The results had come in sooner than we’d expected.

  “I’m taking you all to lunch,” Shay
said, blinking back tears.

  At lunch Shay said, “Patty Cake, my
little girl, you’re going to have my sister, your Aunt Becky’s, old
room. From here we’re going to the paint store, and you can pick
any color you want for your walls, and a new chandelier if you’d
like. Then we’re going to the Homestead House Furniture store and
you can pick out any bedroom furniture you want. Next week you and
Mom,” Shay hesitated, then continued, “did I just say Mom?”

  Everyone giggled. “Mom and you can
pick out your bedding. Your home is with us, Patty Cake. From this
day forward, I’m no longer Shay, I’m Dad, and this is Mom,” he
squeezed my shoulder. Shay was brimming with joy. It made my heart
warm.

  Patty looked at us through eyes, puffy
and red from crying. “Mommy and Daddy, can we just go home today? I
want to go home to where I belong, my home where you really want
me. Please take me home.”

  Shay couldn’t argue with that. I saw
his eyes well up as he grabbed Patty with his gentle Shay-hug, that
just radiated love. “Everyone,” he said, “let’s go home!”

  I remember driving down the little
road toward the house. Complete, I finally felt complete. Our
little girl was home. It took thirteen years and large amounts of
pain, but my baby was home.

  When we got to the house, Kelly and
Patty changed clothes and headed out to ride the horses; Wes went
three wheeling. It was just a beautiful day.

  “Callie, I’m not going to work today,”
announced Shay to my delight. “Let’s go swimming.” And with that we
were off to the pool house to put on our swimming suits.

  When we were in the water, I wrapped
my body around Shay’s, and said, “Someday I’m going to want to know
what kind of life my child had, but I don’t think I could handle it
right now.
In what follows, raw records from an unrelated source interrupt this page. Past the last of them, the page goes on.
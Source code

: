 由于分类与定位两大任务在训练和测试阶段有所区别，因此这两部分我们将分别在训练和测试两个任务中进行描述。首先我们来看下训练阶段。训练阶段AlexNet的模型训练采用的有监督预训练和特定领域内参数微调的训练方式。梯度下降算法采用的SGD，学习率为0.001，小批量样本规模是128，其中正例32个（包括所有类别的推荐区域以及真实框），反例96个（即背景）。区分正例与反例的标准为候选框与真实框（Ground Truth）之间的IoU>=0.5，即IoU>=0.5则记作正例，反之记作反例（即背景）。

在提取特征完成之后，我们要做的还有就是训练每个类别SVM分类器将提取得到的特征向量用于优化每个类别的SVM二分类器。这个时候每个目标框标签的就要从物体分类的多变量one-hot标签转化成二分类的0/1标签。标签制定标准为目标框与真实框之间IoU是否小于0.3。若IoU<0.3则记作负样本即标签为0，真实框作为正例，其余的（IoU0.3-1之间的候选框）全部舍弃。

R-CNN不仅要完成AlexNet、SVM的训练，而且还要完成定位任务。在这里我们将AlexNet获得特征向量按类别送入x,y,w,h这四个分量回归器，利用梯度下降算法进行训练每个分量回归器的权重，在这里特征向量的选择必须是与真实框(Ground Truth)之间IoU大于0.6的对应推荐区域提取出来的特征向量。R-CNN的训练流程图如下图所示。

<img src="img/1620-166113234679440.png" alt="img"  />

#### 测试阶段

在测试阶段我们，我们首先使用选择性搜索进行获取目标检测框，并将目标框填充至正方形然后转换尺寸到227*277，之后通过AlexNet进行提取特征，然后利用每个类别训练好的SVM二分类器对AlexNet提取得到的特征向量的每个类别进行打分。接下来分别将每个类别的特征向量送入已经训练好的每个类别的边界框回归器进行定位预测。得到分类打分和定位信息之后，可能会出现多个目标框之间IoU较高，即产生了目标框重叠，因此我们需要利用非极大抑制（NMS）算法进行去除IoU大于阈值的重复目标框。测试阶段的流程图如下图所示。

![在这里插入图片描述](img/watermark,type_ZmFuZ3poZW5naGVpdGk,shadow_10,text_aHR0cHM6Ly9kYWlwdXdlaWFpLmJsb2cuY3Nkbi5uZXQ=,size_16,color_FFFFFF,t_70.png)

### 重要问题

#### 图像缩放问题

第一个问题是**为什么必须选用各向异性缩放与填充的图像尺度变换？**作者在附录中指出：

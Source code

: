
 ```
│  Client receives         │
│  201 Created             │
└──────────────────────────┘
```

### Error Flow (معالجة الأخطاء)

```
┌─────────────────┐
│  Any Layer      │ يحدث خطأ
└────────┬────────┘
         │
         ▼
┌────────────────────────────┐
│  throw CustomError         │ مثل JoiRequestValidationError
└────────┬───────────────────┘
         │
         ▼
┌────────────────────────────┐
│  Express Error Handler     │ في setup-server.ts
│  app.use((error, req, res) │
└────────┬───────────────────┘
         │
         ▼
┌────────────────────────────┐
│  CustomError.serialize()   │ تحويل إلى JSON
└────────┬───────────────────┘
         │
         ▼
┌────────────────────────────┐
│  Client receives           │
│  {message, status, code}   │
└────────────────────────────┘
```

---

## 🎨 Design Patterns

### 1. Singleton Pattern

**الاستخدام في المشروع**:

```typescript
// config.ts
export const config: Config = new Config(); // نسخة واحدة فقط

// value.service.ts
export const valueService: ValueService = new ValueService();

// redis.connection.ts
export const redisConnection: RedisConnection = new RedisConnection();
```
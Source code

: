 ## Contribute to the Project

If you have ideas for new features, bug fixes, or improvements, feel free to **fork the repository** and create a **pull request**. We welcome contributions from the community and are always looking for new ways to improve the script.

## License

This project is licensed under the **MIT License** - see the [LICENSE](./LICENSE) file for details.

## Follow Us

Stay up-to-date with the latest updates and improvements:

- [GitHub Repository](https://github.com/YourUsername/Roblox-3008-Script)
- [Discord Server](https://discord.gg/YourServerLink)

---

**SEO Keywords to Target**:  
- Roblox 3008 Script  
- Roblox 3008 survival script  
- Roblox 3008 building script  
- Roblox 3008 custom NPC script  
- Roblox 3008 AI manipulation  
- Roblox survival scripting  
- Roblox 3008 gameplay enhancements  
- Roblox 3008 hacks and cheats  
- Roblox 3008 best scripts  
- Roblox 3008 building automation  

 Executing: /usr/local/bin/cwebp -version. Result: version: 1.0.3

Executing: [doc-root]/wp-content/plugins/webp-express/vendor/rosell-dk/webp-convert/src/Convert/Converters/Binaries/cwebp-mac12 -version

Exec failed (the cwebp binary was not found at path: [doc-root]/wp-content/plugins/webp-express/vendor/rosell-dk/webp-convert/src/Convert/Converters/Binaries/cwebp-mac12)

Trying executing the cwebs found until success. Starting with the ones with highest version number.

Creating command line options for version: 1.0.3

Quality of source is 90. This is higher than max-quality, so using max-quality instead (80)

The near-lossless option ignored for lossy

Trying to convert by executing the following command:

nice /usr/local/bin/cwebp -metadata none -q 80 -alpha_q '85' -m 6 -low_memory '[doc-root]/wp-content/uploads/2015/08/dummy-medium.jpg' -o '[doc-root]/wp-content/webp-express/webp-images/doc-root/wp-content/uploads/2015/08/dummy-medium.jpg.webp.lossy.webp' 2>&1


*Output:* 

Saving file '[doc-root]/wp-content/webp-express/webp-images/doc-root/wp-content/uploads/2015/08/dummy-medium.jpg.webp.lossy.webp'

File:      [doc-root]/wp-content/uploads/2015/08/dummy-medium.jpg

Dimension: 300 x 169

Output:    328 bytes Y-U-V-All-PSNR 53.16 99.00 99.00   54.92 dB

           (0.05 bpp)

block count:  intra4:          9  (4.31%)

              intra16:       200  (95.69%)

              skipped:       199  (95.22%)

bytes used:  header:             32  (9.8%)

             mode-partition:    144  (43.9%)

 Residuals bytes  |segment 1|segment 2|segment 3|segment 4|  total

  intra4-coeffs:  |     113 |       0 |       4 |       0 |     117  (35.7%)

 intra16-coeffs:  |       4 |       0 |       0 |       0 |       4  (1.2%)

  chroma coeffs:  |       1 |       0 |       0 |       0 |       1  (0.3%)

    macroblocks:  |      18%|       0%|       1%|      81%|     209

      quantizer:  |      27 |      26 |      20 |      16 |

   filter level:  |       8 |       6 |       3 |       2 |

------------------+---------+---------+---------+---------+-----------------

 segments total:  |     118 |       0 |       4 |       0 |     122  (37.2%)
Do you think that’s okay?”

  “Callie, when the time is right, we’ll
do some investigating, but for now, I am so happy just to have her
home. Let’s give her some time to adjust and feel secure. She’s my
little girl and I’m going to love and protect her from now on. We
need to make sure she knows how safe and secure her life is going
to be now, and that we’ll never leave her.”

  “Shay, darlin’, I think we are so
blessed,” I said making a little curl with his wet hair. “Just
think how much those three kids like each other, how well they get
along, how they accept each other—and our parents love her!”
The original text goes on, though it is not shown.